Las dificultades con las que los familiares se encuentran para recuperar a sus seres queridos no son pocas. El tope de las subvenciones es de 60.000 euros, pero gran parte de este dinero va destinado a la identificación de los restos en laboratorio. Así lo explica el antropólogo Luis Ríos de la Universidad Autónoma de Madrid, que lleva desde 2005 colaborando en la exhumación de restos en España después de pasar dos años en Guatemala donde también trabajó en exhumaciones. Licenciado en biología y especializado en antropología física participa este sábado en el acto de entrega de los restos de la fosa de Aranda de Duero, en el monte de Andaya, en Burgos, junto a Silva y a Francisco Etxebarría, el forense que más fosas comunes ha exhumado en España.
El equipo con el que trabaja Luis Ríos en la Autónoma (por esa universidad han pasado 350 restos) se pone en marcha cuando recibe la petición de una agrupación de familiares o de algunas de las asociaciones de la memoria. “Cuando nos avisan desplazamos un equipo de arqueólogos y antropólogos para hacer la exhumación. Luego se envían los restos a la universidad para el estudio osteológico. En paralelo, se investigan los archivos (expedientes militares, penitenciarios y partidas de nacimiento) y una vez que se tiene la información arqueológica, documental y la osteológica se intenta ver que la información de los restos es compatible con lo que dicen los testimonios y los documentos. A partir de ahí proponemos alguna identificación con la prueba genética que es la ultima parte del estudio”.
Según Luis Ríos, los testimonios de los familiares vivos son muy importantes para localizar dónde esta la fosa y saber quiénes están allí. “Los familiares pueden aportar datos como características morfológicas de la persona, alguna cojera, etc. que pueden ser muy útiles”. En la mayoría de los casos se trata de gente muy mayor. Se ha llegado a encontrar a una viuda viva de una persona asesinada en la Guerra Civil, pero la mayoría de los casos son hijos, que aunque no recuerden mucho lo que pasó, dado que eran pequeños, pueden aportar fotografías u otros datos de interés.

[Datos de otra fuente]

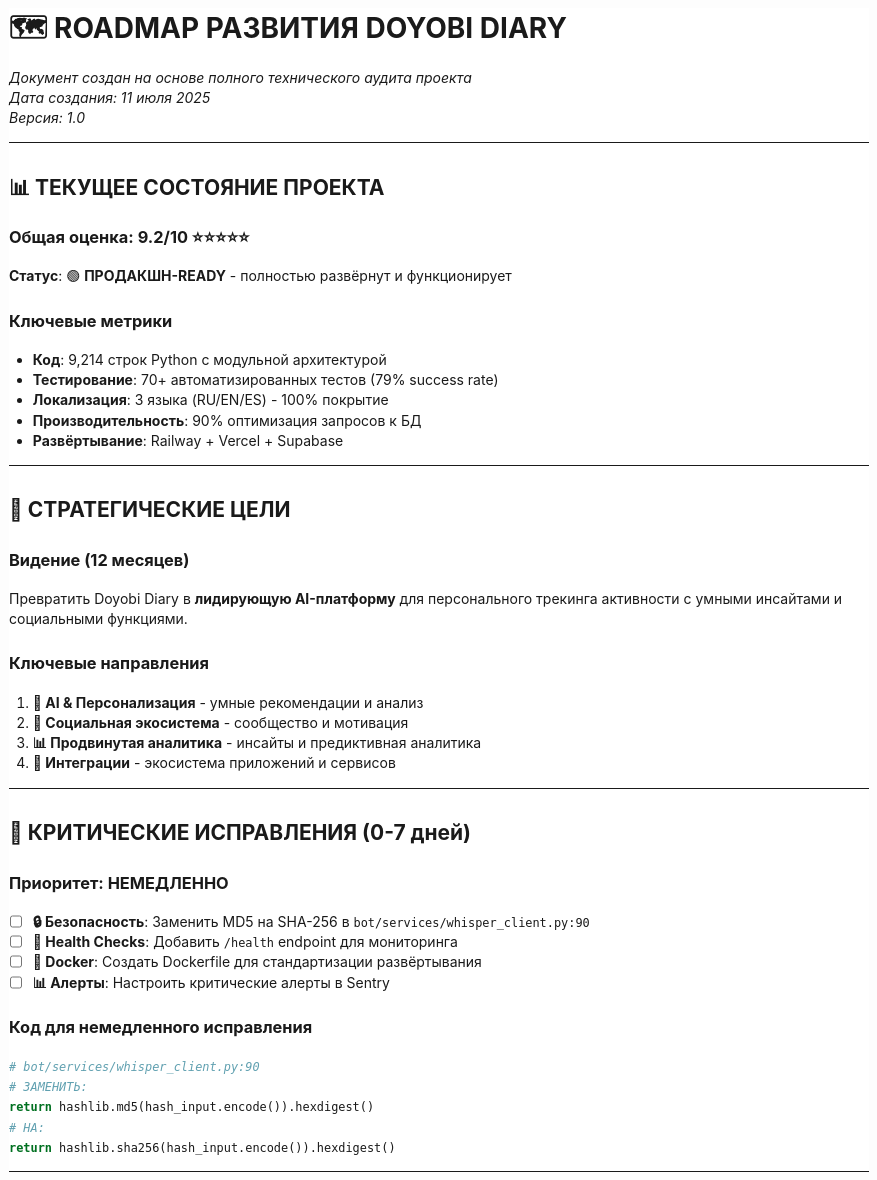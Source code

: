 # 🗺️ ROADMAP РАЗВИТИЯ DOYOBI DIARY

*Документ создан на основе полного технического аудита проекта*  
*Дата создания: 11 июля 2025*  
*Версия: 1.0*

---

## 📊 ТЕКУЩЕЕ СОСТОЯНИЕ ПРОЕКТА

### **Общая оценка: 9.2/10** ⭐⭐⭐⭐⭐

**Статус**: 🟢 **ПРОДАКШН-READY** - полностью развёрнут и функционирует

### Ключевые метрики
- **Код**: 9,214 строк Python с модульной архитектурой
- **Тестирование**: 70+ автоматизированных тестов (79% success rate)
- **Локализация**: 3 языка (RU/EN/ES) - 100% покрытие
- **Производительность**: 90% оптимизация запросов к БД
- **Развёртывание**: Railway + Vercel + Supabase

---

## 🎯 СТРАТЕГИЧЕСКИЕ ЦЕЛИ

### Видение (12 месяцев)
Превратить Doyobi Diary в **лидирующую AI-платформу** для персонального трекинга активности с умными инсайтами и социальными функциями.

### Ключевые направления
1. **🤖 AI & Персонализация** - умные рекомендации и анализ
2. **👥 Социальная экосистема** - сообщество и мотивация
3. **📊 Продвинутая аналитика** - инсайты и предиктивная аналитика
4. **🔗 Интеграции** - экосистема приложений и сервисов

---

## 🚨 КРИТИЧЕСКИЕ ИСПРАВЛЕНИЯ (0-7 дней)

### Приоритет: НЕМЕДЛЕННО
- [ ] **🔒 Безопасность**: Заменить MD5 на SHA-256 в `bot/services/whisper_client.py:90`
- [ ] **💓 Health Checks**: Добавить `/health` endpoint для мониторинга
- [ ] **🐳 Docker**: Создать Dockerfile для стандартизации развёртывания
- [ ] **📊 Алерты**: Настроить критические алерты в Sentry

### Код для немедленного исправления
```python
# bot/services/whisper_client.py:90
# ЗАМЕНИТЬ:
return hashlib.md5(hash_input.encode()).hexdigest()
# НА:
return hashlib.sha256(hash_input.encode()).hexdigest()
```

---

Algunos de los asesinados eran enterrados con una botella de cristal que contenía un papel con su nombre o su número de afiliación como preso lo que facilita mucho la identificación, como el caso de dos hermanos encarcelados en que el que sobrevivió uno y enterró junto al cuerpo del hermano muerto un bote de cristal con su nombre. “En el frente de batalla esto era muy común, se enterraban con alguna identificación pensando que les vendrían a buscar después de la guerra para llevárselos a los familiares”, dice.
En ocasiones es muy difícil la identificación genética e incluso imposible porque aunque el resto esquelético tenga buen aspecto resulta sumamente complicado sacar el ADN porque está degradado. No obstante, el hecho en sí de la exhumación de la fosa es muy significativo para los familiares, cuenta Luis Ríos.
“En la mayoría de los casos (entre el 80-85%) presentan signos de lesiones por arma de fuego en la zona del cráneo. Hay que dejar registro de todas esas cuestiones y que después lo valore un médico forense, pero queda claro que es gente asesinada y en muchos casos con patrón de disparos en la cabeza”. La franja de edad oscila entre los 16-17 años y los 70 años de edad de las personas encontradas.
“Cuando culmina el proceso, la reacción de los familiares es muy emotiva, afirma Luis Ríos: “Para los familiares es emocionante, un poco triste pero de bastante tranquilidad y alegría. Es volver a hacer muy presente un acto brutal pero también hay una sensación de alivio porque es una historia que se cierra, una vez que pasa el momento puntual queda la sensación de calma”.